## [AIM OF THE EXERCISE]
Note how many lines in the entries below contain the string "active", and answer with that number and no other text.
=======
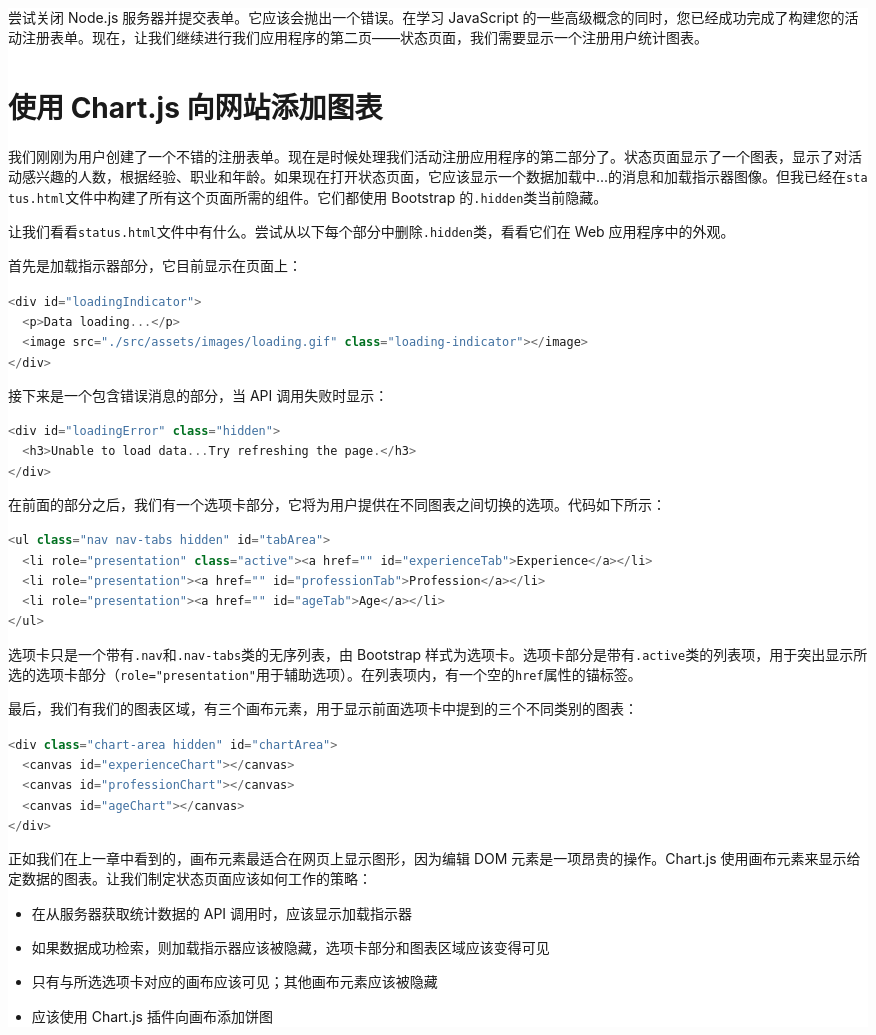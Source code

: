 尝试关闭 Node.js 服务器并提交表单。它应该会抛出一个错误。在学习 JavaScript 的一些高级概念的同时，您已经成功完成了构建您的活动注册表单。现在，让我们继续进行我们应用程序的第二页——状态页面，我们需要显示一个注册用户统计图表。

# 使用 Chart.js 向网站添加图表

我们刚刚为用户创建了一个不错的注册表单。现在是时候处理我们活动注册应用程序的第二部分了。状态页面显示了一个图表，显示了对活动感兴趣的人数，根据经验、职业和年龄。如果现在打开状态页面，它应该显示一个数据加载中...的消息和加载指示器图像。但我已经在`status.html`文件中构建了所有这个页面所需的组件。它们都使用 Bootstrap 的`.hidden`类当前隐藏。

让我们看看`status.html`文件中有什么。尝试从以下每个部分中删除`.hidden`类，看看它们在 Web 应用程序中的外观。

首先是加载指示器部分，它目前显示在页面上：

```js
<div id="loadingIndicator">
  <p>Data loading...</p>
  <image src="./src/assets/images/loading.gif" class="loading-indicator"></image>
</div>
```

接下来是一个包含错误消息的部分，当 API 调用失败时显示：

```js
<div id="loadingError" class="hidden">
  <h3>Unable to load data...Try refreshing the page.</h3>
</div>
```

在前面的部分之后，我们有一个选项卡部分，它将为用户提供在不同图表之间切换的选项。代码如下所示：

```js
<ul class="nav nav-tabs hidden" id="tabArea">
  <li role="presentation" class="active"><a href="" id="experienceTab">Experience</a></li>
  <li role="presentation"><a href="" id="professionTab">Profession</a></li>
  <li role="presentation"><a href="" id="ageTab">Age</a></li>
</ul>
```

选项卡只是一个带有`.nav`和`.nav-tabs`类的无序列表，由 Bootstrap 样式为选项卡。选项卡部分是带有`.active`类的列表项，用于突出显示所选的选项卡部分（`role="presentation"`用于辅助选项）。在列表项内，有一个空的`href`属性的锚标签。

最后，我们有我们的图表区域，有三个画布元素，用于显示前面选项卡中提到的三个不同类别的图表：

```js
<div class="chart-area hidden" id="chartArea">
  <canvas id="experienceChart"></canvas>
  <canvas id="professionChart"></canvas>
  <canvas id="ageChart"></canvas>
</div>
```

正如我们在上一章中看到的，画布元素最适合在网页上显示图形，因为编辑 DOM 元素是一项昂贵的操作。Chart.js 使用画布元素来显示给定数据的图表。让我们制定状态页面应该如何工作的策略：

+   在从服务器获取统计数据的 API 调用时，应该显示加载指示器

+   如果数据成功检索，则加载指示器应该被隐藏，选项卡部分和图表区域应该变得可见

+   只有与所选选项卡对应的画布应该可见；其他画布元素应该被隐藏

+   应该使用 Chart.js 插件向画布添加饼图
=======
## [YOUR RESPONSE]
2